|Court:||United States District Court for the Western District of Washington|
|Class Period:||12/14/2006 - 11/08/2007|
This is a class action on behalf of all persons who acquired the common stock of Isilon Systems, Inc. ("Isilon" or the "Company") pursuant or traceable to the Company's initial public offering ("IPO") on December 14, 2006, and on behalf of all persons who acquired the Company's stock between December 14, 2006 and November 8, 2007 (the "Class Period").
On February 4, 2008, the Honorable Marsha J. Pechman consolidated related actions and appointed Dr. Magdy Fouad as Lead Plaintiff. A Consolidated Class Action Complaint ("Complaint") was filed on April 18, 2008. BLB&G is Counsel for named Plaintiff Southwest Carpenters Pension Trust.
Isilon, headquartered in Seattle, Washington, is a provider of clustered storage systems for digital content, including video and audio. The Company's storage systems are composed of three or more nodes that are integrated with Isilon's operating system software, which unifies the nodes into a single shared resource. The Complaint alleges federal securities claims against the Company; several of its current and former officers and directors; the underwriters for the IPO; and three venture capital firms that collectively beneficially owned 69.8% and 60.2% of the shares of Isilon immediately before and after the IPO, respectively.
The Complaint alleges that, in connection with the IPO, the registration statement and accompanying prospectus contained materially false and misleading statements and omissions regarding Isilon's sales, revenues, earnings, and financial condition. Moreover, Plaintiffs allege that, throughout the Class Period, Defendants issued materially false and misleading statements regarding sales, revenue, accounts receivable, earnings, Isilon's overall financial condition, and the Company's prospects. The Complaint alleges that Defendants engaged in a variety of improper revenue recognition practices to inflate the Company's financial results artificially.
In February 2008, the Company announced that its Audit Committee had identified numerous errors in the Company's recognition of revenue, and the Company was forced to restate its financials for 2006 and the first two quarters of 2007. The restatement indicated that revenue was recognized prematurely on certain transactions and that revenue should not have been recognized at all for others. In all, the restated financials reduced previously reported revenue by almost $7 million, or over 15% of that originally reported. Moreover, the restatement noted that the Audit Committee had found evidence that Isilon's former chief executive officer, former chief financial officer, and former vice president of North America sales all participated directly in certain of the transactions leading to the restatement.

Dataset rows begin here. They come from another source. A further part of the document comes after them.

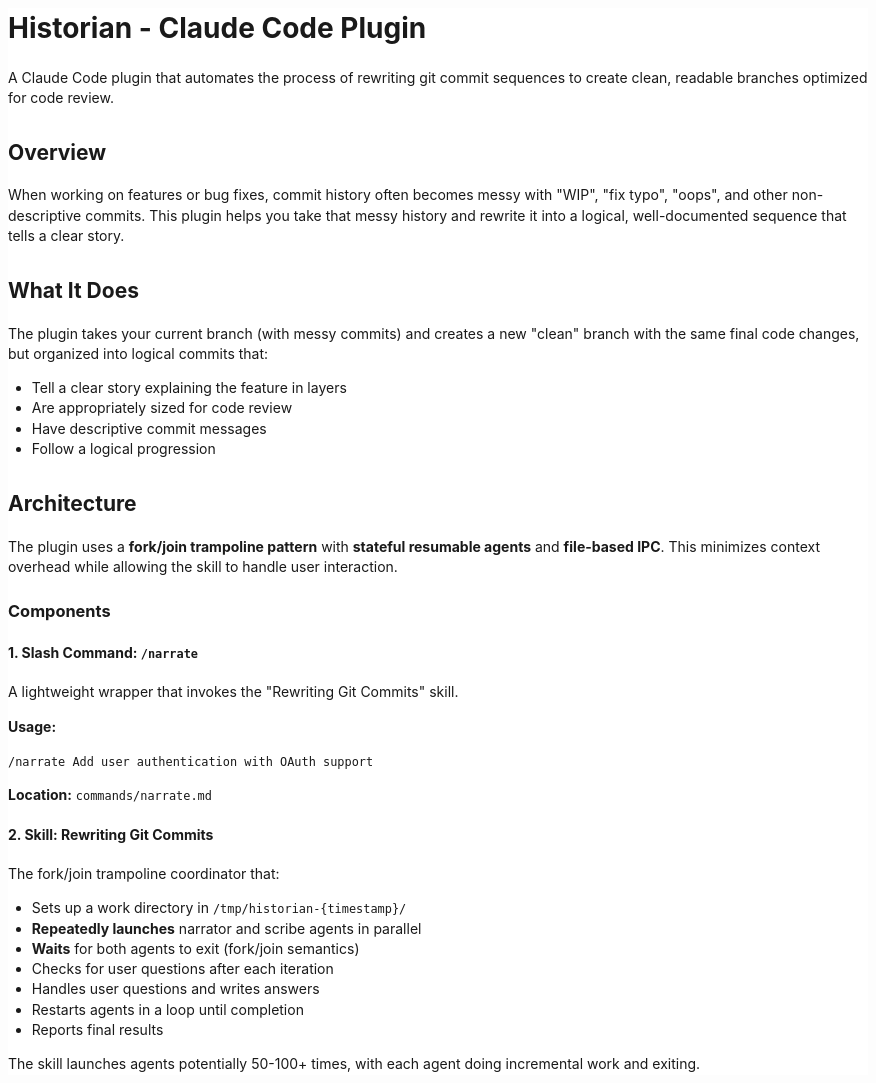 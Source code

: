 # Historian - Claude Code Plugin

A Claude Code plugin that automates the process of rewriting git commit sequences to create clean, readable branches optimized for code review.

## Overview

When working on features or bug fixes, commit history often becomes messy with "WIP", "fix typo", "oops", and other non-descriptive commits. This plugin helps you take that messy history and rewrite it into a logical, well-documented sequence that tells a clear story.

## What It Does

The plugin takes your current branch (with messy commits) and creates a new "clean" branch with the same final code changes, but organized into logical commits that:

- Tell a clear story explaining the feature in layers
- Are appropriately sized for code review
- Have descriptive commit messages
- Follow a logical progression

## Architecture

The plugin uses a **fork/join trampoline pattern** with **stateful resumable agents** and **file-based IPC**. This minimizes context overhead while allowing the skill to handle user interaction.

### Components

#### 1. Slash Command: `/narrate`

A lightweight wrapper that invokes the "Rewriting Git Commits" skill.

**Usage:**
```bash
/narrate Add user authentication with OAuth support
```

**Location:** `commands/narrate.md`

#### 2. Skill: Rewriting Git Commits

The fork/join trampoline coordinator that:
- Sets up a work directory in `/tmp/historian-{timestamp}/`
- **Repeatedly launches** narrator and scribe agents in parallel
- **Waits** for both agents to exit (fork/join semantics)
- Checks for user questions after each iteration
- Handles user questions and writes answers
- Restarts agents in a loop until completion
- Reports final results

The skill launches agents potentially 50-100+ times, with each agent doing incremental work and exiting.
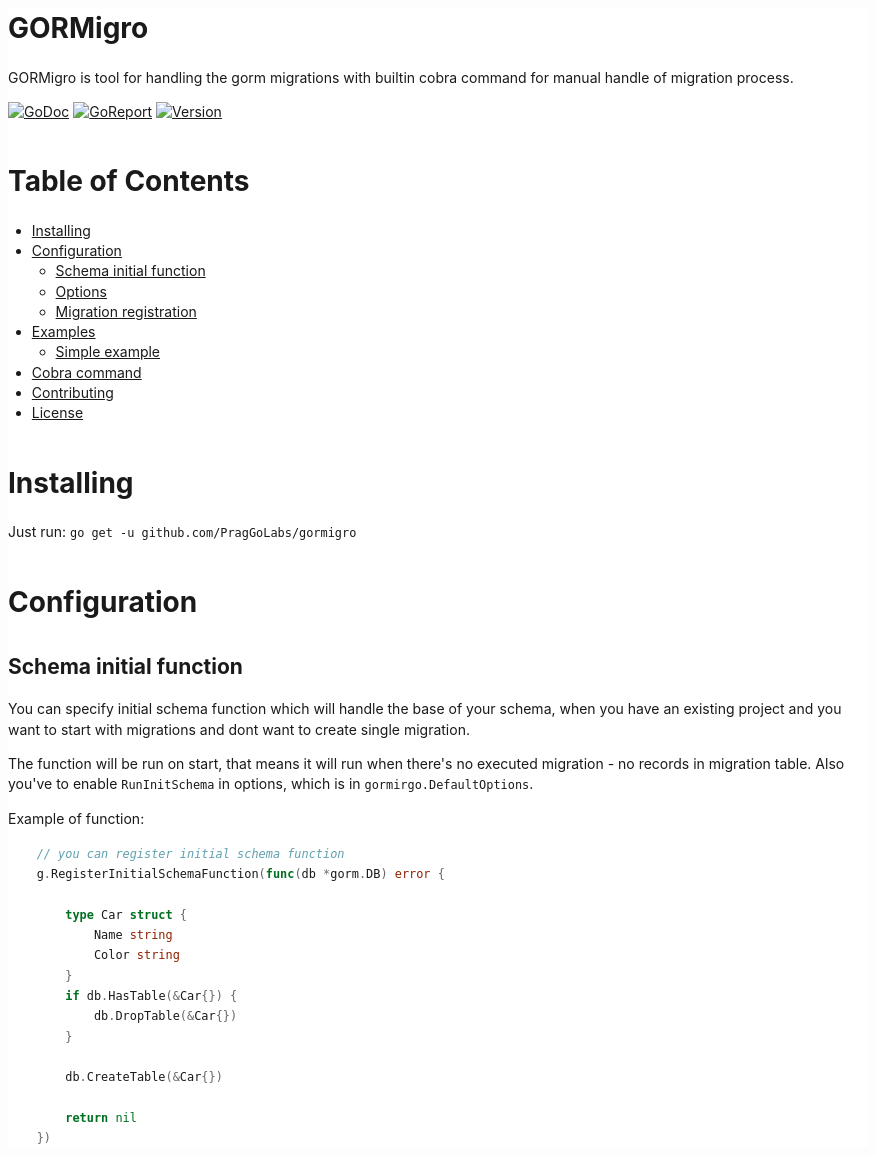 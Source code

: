# GORMigro
GORMigro is tool for handling the gorm migrations with builtin cobra command for manual handle of migration process.

[![GoDoc](https://godoc.org/github.com/praggolabs/gormigro?status.svg)](https://godoc.org/github.com/praggolabs/gormigro)
[![GoReport](https://goreportcard.com/badge/praggolabs/gormigro)](https://goreportcard.com/report/praggolabs/gormigro)
[![Version](https://img.shields.io/badge/version-0.0.1-blue.svg)](https://github.com/praggolabs/grupttor/releases/latest)


# Table of Contents
- [Installing](#installing)
- [Configuration](#configuration)
  * [Schema initial function](#schema-init)
  * [Options](#options)
  * [Migration registration](#migration-registration)
- [Examples](#getting-started)
  * [Simple example](#simple-example)
- [Cobra command](#cobra-command)
- [Contributing](#contributing)
- [License](#license)

# Installing
Just run:
    `go get -u github.com/PragGoLabs/gormigro`

# Configuration

## Schema initial function
You can specify initial schema function which will handle the base of your schema, when you have an existing project
and you want to start with migrations and dont want to create single migration.

The function will be run on start, that means it will run when there's no executed migration - no records in migration table.
Also you've to enable `RunInitSchema` in options, which is in `gormirgo.DefaultOptions`.

Example of function:
```go
	// you can register initial schema function		
	g.RegisterInitialSchemaFunction(func(db *gorm.DB) error {

		type Car struct {
			Name string
			Color string
		}
		if db.HasTable(&Car{}) {
			db.DropTable(&Car{})
		}

		db.CreateTable(&Car{})

		return nil
	})
```
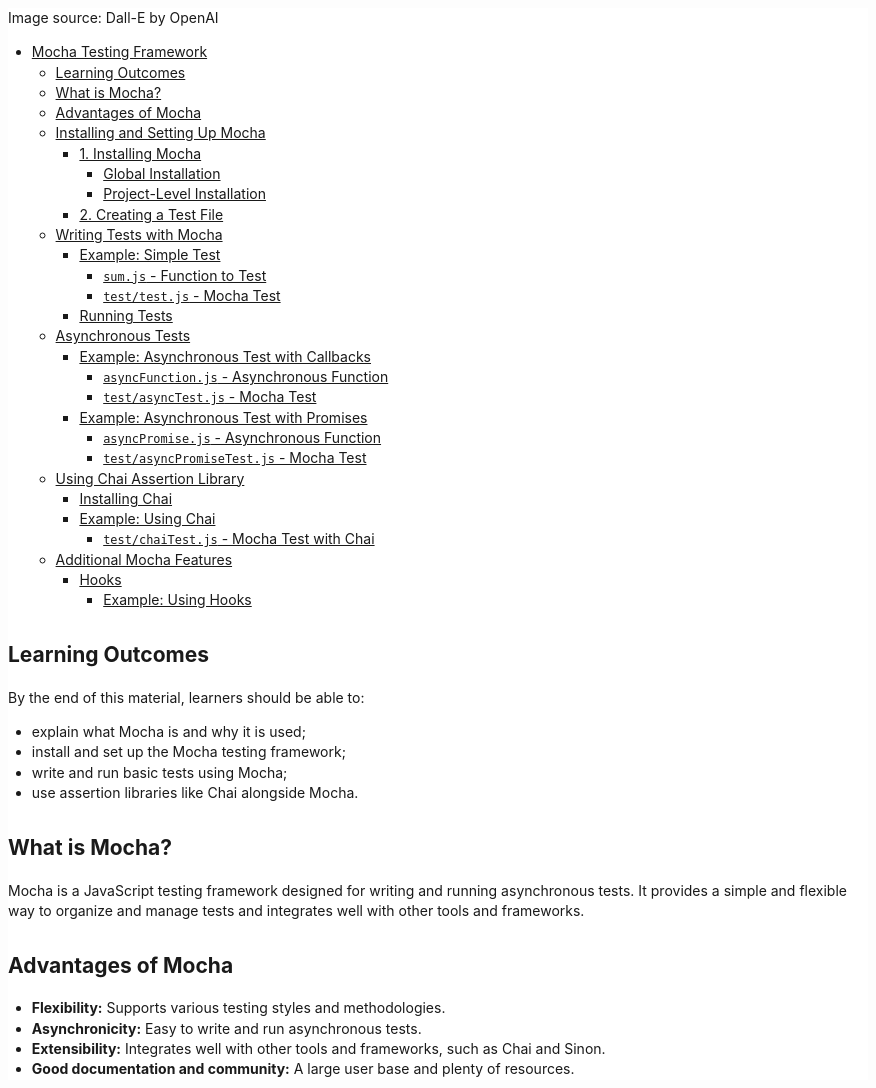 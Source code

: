 Image source: Dall-E by OpenAI

- [Mocha Testing Framework](#mocha-testing-framework)
  - [Learning Outcomes](#learning-outcomes)
  - [What is Mocha?](#what-is-mocha)
  - [Advantages of Mocha](#advantages-of-mocha)
  - [Installing and Setting Up Mocha](#installing-and-setting-up-mocha)
    - [1. Installing Mocha](#1-installing-mocha)
      - [Global Installation](#global-installation)
      - [Project-Level Installation](#project-level-installation)
    - [2. Creating a Test File](#2-creating-a-test-file)
  - [Writing Tests with Mocha](#writing-tests-with-mocha)
    - [Example: Simple Test](#example-simple-test)
      - [`sum.js` - Function to Test](#sumjs---function-to-test)
      - [`test/test.js` - Mocha Test](#testtestjs---mocha-test)
    - [Running Tests](#running-tests)
  - [Asynchronous Tests](#asynchronous-tests)
    - [Example: Asynchronous Test with Callbacks](#example-asynchronous-test-with-callbacks)
      - [`asyncFunction.js` - Asynchronous Function](#asyncfunctionjs---asynchronous-function)
      - [`test/asyncTest.js` - Mocha Test](#testasynctestjs---mocha-test)
    - [Example: Asynchronous Test with Promises](#example-asynchronous-test-with-promises)
      - [`asyncPromise.js` - Asynchronous Function](#asyncpromisejs---asynchronous-function)
      - [`test/asyncPromiseTest.js` - Mocha Test](#testasyncpromisetestjs---mocha-test)
  - [Using Chai Assertion Library](#using-chai-assertion-library)
    - [Installing Chai](#installing-chai)
    - [Example: Using Chai](#example-using-chai)
      - [`test/chaiTest.js` - Mocha Test with Chai](#testchaitestjs---mocha-test-with-chai)
  - [Additional Mocha Features](#additional-mocha-features)
    - [Hooks](#hooks)
      - [Example: Using Hooks](#example-using-hooks)

## Learning Outcomes

By the end of this material, learners should be able to:

- explain what Mocha is and why it is used;
- install and set up the Mocha testing framework;
- write and run basic tests using Mocha;
- use assertion libraries like Chai alongside Mocha.

## What is Mocha?

Mocha is a JavaScript testing framework designed for writing and running asynchronous tests. It provides a simple and flexible way to organize and manage tests and integrates well with other tools and frameworks.

## Advantages of Mocha

- **Flexibility:** Supports various testing styles and methodologies.
- **Asynchronicity:** Easy to write and run asynchronous tests.
- **Extensibility:** Integrates well with other tools and frameworks, such as Chai and Sinon.
- **Good documentation and community:** A large user base and plenty of resources.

As a result of Defendants' false and misleading statements, Isilon's stock price climbed 77% immediately following the IPO, and it subsequently climbed as high as $27.37 per share on December 29, 2006. Between February and November of 2007, however, as the truth began to emerge regarding the Company's financial condition and the risks of the fraud materialized, the inflation was removed from Isilon's stock and the price collapsed. When the Company finally announced on November 8, 2007 that the Audit Committee was reviewing certain sales to customers, the timing and treatment of revenue recognition, and whether the Company's internal controls related to revenue recognition were sufficient, the price of Isilon shares opened the next day at $4.65 per share, a fraction of the Class Period high.
Defendants moved to dismiss the Complaint, and on December 29, 2008, the Court entered an order upholding the majority of the claims. While the Court dismissed the claims against the venture capital firms and claims against two outside directors, it sustained claims against Isilon, its former CEO and CFO, various directors, and various underwriters of Isilon's IPO. Discovery began, and the Court scheduled trial to commence on May 16, 2011.
After negotiations overseen by a mediator, on October 23, 2009, Plaintiffs and Defendants entered into a stipulation of settlement and agreed to resolve the remaining claims against the Defendants for a payment to the class of $15 million, subject to Court approval. On November 2, 2009, the Court entered an order preliminarily approving the settlement, authorizing notice to the class, and scheduling a settlement fairness hearing on March 5, 2010. Following the hearing on March 5, 2010, the Court granted final approval to the terms of the settlement.